Where a line of the data holds the word "cases", copy that line.

*** Opening Data provided ***

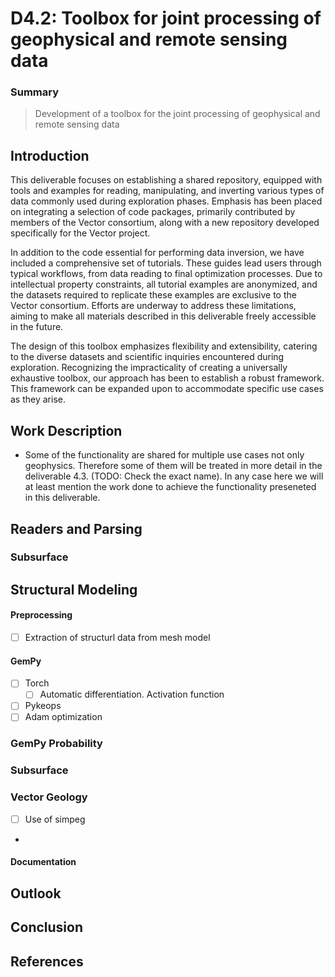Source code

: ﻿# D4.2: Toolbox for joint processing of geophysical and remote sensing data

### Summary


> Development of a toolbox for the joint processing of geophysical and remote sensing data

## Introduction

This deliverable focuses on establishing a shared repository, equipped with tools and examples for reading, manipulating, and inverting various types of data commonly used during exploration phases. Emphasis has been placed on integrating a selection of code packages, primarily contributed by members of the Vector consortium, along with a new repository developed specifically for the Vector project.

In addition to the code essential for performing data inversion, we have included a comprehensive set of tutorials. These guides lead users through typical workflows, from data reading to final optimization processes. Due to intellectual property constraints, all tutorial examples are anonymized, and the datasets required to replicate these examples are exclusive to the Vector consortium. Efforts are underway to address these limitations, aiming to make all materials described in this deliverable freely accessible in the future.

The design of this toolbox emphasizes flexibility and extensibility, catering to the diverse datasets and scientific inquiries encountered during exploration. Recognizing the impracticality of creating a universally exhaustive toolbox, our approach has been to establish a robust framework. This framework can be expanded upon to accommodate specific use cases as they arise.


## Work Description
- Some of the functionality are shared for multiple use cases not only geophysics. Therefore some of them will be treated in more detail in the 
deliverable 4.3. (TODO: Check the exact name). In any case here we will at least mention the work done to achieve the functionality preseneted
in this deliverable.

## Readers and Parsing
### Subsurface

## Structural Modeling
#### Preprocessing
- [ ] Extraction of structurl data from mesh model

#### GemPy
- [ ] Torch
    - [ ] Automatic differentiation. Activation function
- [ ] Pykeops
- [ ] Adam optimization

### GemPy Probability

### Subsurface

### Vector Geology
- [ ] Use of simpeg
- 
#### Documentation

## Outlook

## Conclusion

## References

*** Closing Data provided ***

Exercise solution
The design of this toolbox emphasizes flexibility and extensibility, catering to the diverse datasets and scientific inquiries encountered during exploration. Recognizing the impracticality of creating a universally exhaustive toolbox, our approach has been to establish a robust framework. This framework can be expanded upon to accommodate specific use cases as they arise.
- Some of the functionality are shared for multiple use cases not only geophysics. Therefore some of them will be treated in more detail in the 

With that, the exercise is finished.